|Under The Tree|
from the series, "The In-Betweens"
Feeling bewildered? Confused? Maybe you've taken too many painting classes. I realize I'm foolishly swimming against the tide here. There's a whole art market flooded with books, videos and workshops to help you learn to paint. "Read my books! Buy my videos! Take my workshop!" It can be overwhelming. Granted there are excellent, quintessential art instructors out there, many of whom I am grateful to have encountered on my own journey. But how is a gluttony of classes going to make you a better painter? I'm of the opinion that over-dosing on books, videos and classes, can distract you from the very thing you most need— the self confidence that comes from direct experience. Do you remember learning to ride a bike? Mom or Dad ran along beside you and your bike, with one hand on the back of the bike seat to steady your ride whenever you wobbled or tipped. You pedaled that bike. Now what if old Dad had grabbed your bike and pedaled off yelling, "Watch me! This is how you do it!" How do you think you'd learn to ride then?
I meet so many students who just want to watch me paint. (And that is like watching a pot of water come to a boil— boring beyond belief.) "I'm a visual learner," they say. Many spend lifetimes watching others and never get around to painting themselves. I'm not saying watching demos is particularly wrong. I suppose watching others paint can be a pleasurable pastime. I suggest reserving those more passive experiences for later in a student's development. Direct experience should be your most trusted teacher. Personally, I hate watching someone else paint. I want to do it myself. Yes, I am influenced by others. We all are. But the new painting student needs to build inner resources from the very beginning or the art market will effectively "jump on her bike and run away with it". So I gear my teaching toward pushing the student back into themselves.
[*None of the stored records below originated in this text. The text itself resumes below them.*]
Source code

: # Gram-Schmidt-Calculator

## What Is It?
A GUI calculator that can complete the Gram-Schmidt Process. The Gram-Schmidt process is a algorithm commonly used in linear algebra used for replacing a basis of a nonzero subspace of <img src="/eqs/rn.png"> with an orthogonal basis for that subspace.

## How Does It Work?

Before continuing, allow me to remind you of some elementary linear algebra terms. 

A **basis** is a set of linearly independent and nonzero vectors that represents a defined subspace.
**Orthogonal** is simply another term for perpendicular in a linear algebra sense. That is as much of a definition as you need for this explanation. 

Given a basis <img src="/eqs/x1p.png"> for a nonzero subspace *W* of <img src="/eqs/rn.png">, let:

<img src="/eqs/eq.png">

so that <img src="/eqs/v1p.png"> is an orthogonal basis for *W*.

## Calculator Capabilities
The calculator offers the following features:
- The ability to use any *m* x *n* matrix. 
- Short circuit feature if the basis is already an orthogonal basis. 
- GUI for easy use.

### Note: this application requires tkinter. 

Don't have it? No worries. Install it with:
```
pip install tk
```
I want students to learn to trust and rely on themselves from the beginning. I want them to develop confidence and above all— a sense of curiosity about the painting process.
Some do find that inner balance that allows them to discern the way forward with brush and paint. They thrill at the challenges, the inevitable wobbling this way and that, and keep right on painting. Curiosity and confidence are their best friends, feeding and supporting one and other. Learning watercolor is not so much about painting per se, as it is about finding the middle way through each and every situation you encounter be it a brush gummed up with too much pigment, or color diluted and drowned in too much water. Neither one is good or bad, but learning to flow with whatever circumstance you and your brush create is key. I call that playing in the gap. Suspend judgement and see what comes. That's why I teach, even though I hate watching other people paint.